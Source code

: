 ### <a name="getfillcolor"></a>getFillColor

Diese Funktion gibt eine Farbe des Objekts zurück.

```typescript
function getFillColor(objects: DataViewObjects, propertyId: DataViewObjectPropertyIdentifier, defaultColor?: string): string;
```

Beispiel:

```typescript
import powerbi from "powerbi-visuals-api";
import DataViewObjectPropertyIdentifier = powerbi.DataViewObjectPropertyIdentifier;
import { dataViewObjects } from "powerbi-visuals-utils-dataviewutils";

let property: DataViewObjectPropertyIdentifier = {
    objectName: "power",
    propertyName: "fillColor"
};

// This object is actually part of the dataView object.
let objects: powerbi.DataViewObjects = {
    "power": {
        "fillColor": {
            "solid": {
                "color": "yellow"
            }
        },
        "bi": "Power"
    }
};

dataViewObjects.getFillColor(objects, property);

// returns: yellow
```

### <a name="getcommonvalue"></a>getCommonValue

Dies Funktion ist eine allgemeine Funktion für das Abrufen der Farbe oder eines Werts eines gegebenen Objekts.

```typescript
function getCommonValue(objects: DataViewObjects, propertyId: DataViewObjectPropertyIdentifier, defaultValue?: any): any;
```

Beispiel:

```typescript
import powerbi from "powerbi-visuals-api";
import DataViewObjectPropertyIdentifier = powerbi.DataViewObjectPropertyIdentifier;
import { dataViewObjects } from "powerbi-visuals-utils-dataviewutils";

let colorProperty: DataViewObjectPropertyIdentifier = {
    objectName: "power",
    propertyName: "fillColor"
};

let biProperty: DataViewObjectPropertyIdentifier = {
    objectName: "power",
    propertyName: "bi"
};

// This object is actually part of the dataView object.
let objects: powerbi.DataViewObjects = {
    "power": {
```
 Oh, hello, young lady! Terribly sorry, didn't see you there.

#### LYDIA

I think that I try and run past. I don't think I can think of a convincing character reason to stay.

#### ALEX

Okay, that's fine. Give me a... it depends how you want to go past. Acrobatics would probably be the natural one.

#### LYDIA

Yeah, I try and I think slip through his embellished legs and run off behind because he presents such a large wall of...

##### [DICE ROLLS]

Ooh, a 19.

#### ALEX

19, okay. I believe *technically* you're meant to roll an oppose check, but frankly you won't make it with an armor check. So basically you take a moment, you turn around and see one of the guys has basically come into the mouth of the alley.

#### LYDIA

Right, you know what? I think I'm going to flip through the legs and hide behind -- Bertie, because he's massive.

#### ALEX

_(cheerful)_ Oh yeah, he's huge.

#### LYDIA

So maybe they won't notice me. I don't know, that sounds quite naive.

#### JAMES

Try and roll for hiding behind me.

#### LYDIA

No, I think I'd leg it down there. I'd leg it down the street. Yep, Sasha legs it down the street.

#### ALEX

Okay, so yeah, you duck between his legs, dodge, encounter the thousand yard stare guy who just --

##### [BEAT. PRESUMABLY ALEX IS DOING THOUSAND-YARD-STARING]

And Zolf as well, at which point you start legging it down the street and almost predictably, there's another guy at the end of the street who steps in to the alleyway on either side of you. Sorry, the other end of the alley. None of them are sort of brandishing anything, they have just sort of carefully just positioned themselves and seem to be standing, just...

========

**TASK ITEM**
Reply with the number only, stating how many lines in the listing hold the string "down".

**SOLUTION BELOW**
2